Source material:
_ _ _ _ _ _ _

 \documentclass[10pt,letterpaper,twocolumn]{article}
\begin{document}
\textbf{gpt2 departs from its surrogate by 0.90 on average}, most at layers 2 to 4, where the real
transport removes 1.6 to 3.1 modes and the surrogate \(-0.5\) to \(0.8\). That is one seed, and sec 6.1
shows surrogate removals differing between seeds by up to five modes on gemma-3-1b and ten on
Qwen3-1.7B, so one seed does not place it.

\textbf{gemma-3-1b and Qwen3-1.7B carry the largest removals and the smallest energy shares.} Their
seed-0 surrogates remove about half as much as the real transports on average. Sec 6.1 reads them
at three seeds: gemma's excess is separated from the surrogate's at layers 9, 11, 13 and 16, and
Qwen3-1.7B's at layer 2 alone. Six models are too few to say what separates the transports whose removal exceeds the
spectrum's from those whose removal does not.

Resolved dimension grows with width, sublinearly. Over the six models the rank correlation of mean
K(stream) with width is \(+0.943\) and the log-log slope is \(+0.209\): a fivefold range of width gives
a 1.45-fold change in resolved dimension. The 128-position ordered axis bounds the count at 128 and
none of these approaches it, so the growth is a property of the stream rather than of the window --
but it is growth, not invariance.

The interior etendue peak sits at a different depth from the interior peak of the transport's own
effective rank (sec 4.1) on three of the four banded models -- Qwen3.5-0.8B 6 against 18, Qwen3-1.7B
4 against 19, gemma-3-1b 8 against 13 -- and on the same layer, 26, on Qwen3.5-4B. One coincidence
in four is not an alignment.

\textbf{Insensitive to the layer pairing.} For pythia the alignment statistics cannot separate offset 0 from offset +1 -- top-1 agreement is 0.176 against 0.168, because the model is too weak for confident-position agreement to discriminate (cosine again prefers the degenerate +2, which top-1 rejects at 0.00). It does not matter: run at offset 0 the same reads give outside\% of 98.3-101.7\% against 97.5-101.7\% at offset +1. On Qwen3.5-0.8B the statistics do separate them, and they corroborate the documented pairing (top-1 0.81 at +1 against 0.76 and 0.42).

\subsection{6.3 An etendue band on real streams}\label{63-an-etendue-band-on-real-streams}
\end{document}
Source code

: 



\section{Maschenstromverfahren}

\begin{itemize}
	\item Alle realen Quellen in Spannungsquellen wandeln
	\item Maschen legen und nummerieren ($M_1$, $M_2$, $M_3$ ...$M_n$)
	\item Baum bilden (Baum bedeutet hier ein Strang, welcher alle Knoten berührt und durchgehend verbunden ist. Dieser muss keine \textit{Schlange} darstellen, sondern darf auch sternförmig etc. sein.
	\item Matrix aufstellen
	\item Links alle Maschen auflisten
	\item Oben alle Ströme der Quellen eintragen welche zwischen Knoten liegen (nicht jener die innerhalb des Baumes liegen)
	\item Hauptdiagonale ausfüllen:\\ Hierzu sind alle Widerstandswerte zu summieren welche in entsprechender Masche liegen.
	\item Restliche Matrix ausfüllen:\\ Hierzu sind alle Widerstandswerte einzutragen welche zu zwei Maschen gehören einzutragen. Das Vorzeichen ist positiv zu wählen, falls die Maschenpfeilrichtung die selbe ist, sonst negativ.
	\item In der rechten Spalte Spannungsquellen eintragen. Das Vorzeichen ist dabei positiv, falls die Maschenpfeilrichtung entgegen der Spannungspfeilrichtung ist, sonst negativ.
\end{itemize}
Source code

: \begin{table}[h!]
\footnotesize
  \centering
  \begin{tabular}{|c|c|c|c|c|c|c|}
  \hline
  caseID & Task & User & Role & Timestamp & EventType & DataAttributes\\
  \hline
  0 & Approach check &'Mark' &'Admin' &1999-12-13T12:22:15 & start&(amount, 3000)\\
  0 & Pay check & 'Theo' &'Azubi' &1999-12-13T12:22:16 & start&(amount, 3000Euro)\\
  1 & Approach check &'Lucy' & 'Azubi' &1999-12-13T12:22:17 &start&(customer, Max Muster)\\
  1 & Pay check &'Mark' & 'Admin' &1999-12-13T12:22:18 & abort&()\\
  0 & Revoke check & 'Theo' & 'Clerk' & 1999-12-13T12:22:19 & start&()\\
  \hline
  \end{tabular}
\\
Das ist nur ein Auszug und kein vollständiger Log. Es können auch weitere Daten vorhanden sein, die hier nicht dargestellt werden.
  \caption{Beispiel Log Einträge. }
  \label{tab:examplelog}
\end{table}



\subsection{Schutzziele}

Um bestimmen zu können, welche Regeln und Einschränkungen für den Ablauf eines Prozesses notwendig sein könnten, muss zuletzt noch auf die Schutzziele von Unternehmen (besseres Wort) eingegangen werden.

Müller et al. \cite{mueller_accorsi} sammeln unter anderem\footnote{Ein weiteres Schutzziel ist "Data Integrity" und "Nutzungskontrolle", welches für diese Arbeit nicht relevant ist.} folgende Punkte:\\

_ _ _ _ _ _ _

Work instructions:
Taking no liberties, give the material above again in full.

Output below:
 \documentclass[10pt,letterpaper,twocolumn]{article}
\begin{document}
\textbf{gpt2 departs from its surrogate by 0.90 on average}, most at layers 2 to 4, where the real
transport removes 1.6 to 3.1 modes and the surrogate \(-0.5\) to \(0.8\). That is one seed, and sec 6.1
shows surrogate removals differing between seeds by up to five modes on gemma-3-1b and ten on
Qwen3-1.7B, so one seed does not place it.

\textbf{gemma-3-1b and Qwen3-1.7B carry the largest removals and the smallest energy shares.} Their
seed-0 surrogates remove about half as much as the real transports on average. Sec 6.1 reads them
at three seeds: gemma's excess is separated from the surrogate's at layers 9, 11, 13 and 16, and
Qwen3-1.7B's at layer 2 alone. Six models are too few to say what separates the transports whose removal exceeds the
spectrum's from those whose removal does not.

Resolved dimension grows with width, sublinearly. Over the six models the rank correlation of mean
K(stream) with width is \(+0.943\) and the log-log slope is \(+0.209\): a fivefold range of width gives
a 1.45-fold change in resolved dimension. The 128-position ordered axis bounds the count at 128 and
none of these approaches it, so the growth is a property of the stream rather than of the window --
but it is growth, not invariance.

The interior etendue peak sits at a different depth from the interior peak of the transport's own
effective rank (sec 4.1) on three of the four banded models -- Qwen3.5-0.8B 6 against 18, Qwen3-1.7B
4 against 19, gemma-3-1b 8 against 13 -- and on the same layer, 26, on Qwen3.5-4B. One coincidence
in four is not an alignment.

\textbf{Insensitive to the layer pairing.} For pythia the alignment statistics cannot separate offset 0 from offset +1 -- top-1 agreement is 0.176 against 0.168, because the model is too weak for confident-position agreement to discriminate (cosine again prefers the degenerate +2, which top-1 rejects at 0.00). It does not matter: run at offset 0 the same reads give outside\% of 98.3-101.7\% against 97.5-101.7\% at offset +1. On Qwen3.5-0.8B the statistics do separate them, and they corroborate the documented pairing (top-1 0.81 at +1 against 0.76 and 0.42).

\subsection{6.3 An etendue band on real streams}\label{63-an-etendue-band-on-real-streams}
\end{document}
Source code

: 



\section{Maschenstromverfahren}

\begin{itemize}
	\item Alle realen Quellen in Spannungsquellen wandeln
	\item Maschen legen und nummerieren ($M_1$, $M_2$, $M_3$ ...$M_n$)
	\item Baum bilden (Baum bedeutet hier ein Strang, welcher alle Knoten berührt und durchgehend verbunden ist. Dieser muss keine \textit{Schlange} darstellen, sondern darf auch sternförmig etc. sein.
	\item Matrix aufstellen
	\item Links alle Maschen auflisten
	\item Oben alle Ströme der Quellen eintragen welche zwischen Knoten liegen (nicht jener die innerhalb des Baumes liegen)
	\item Hauptdiagonale ausfüllen:\\ Hierzu sind alle Widerstandswerte zu summieren welche in entsprechender Masche liegen.
	\item Restliche Matrix ausfüllen:\\ Hierzu sind alle Widerstandswerte einzutragen welche zu zwei Maschen gehören einzutragen. Das Vorzeichen ist positiv zu wählen, falls die Maschenpfeilrichtung die selbe ist, sonst negativ.
	\item In der rechten Spalte Spannungsquellen eintragen. Das Vorzeichen ist dabei positiv, falls die Maschenpfeilrichtung entgegen der Spannungspfeilrichtung ist, sonst negativ.
\end{itemize}
Source code

: \begin{table}[h!]
\footnotesize
  \centering
  \begin{tabular}{|c|c|c|c|c|c|c|}
  \hline
  caseID & Task & User & Role & Timestamp & EventType & DataAttributes\\
  \hline
  0 & Approach check &'Mark' &'Admin' &1999-12-13T12:22:15 & start&(amount, 3000)\\
  0 & Pay check & 'Theo' &'Azubi' &1999-12-13T12:22:16 & start&(amount, 3000Euro)\\
  1 & Approach check &'Lucy' & 'Azubi' &1999-12-13T12:22:17 &start&(customer, Max Muster)\\
  1 & Pay check &'Mark' & 'Admin' &1999-12-13T12:22:18 & abort&()\\
  0 & Revoke check & 'Theo' & 'Clerk' & 1999-12-13T12:22:19 & start&()\\
  \hline
  \end{tabular}
\\
Das ist nur ein Auszug und kein vollständiger Log. Es können auch weitere Daten vorhanden sein, die hier nicht dargestellt werden.
  \caption{Beispiel Log Einträge. }
  \label{tab:examplelog}
\end{table}



\subsection{Schutzziele}

Um bestimmen zu können, welche Regeln und Einschränkungen für den Ablauf eines Prozesses notwendig sein könnten, muss zuletzt noch auf die Schutzziele von Unternehmen (besseres Wort) eingegangen werden.

Müller et al. \cite{mueller_accorsi} sammeln unter anderem\footnote{Ein weiteres Schutzziel ist "Data Integrity" und "Nutzungskontrolle", welches für diese Arbeit nicht relevant ist.} folgende Punkte:\\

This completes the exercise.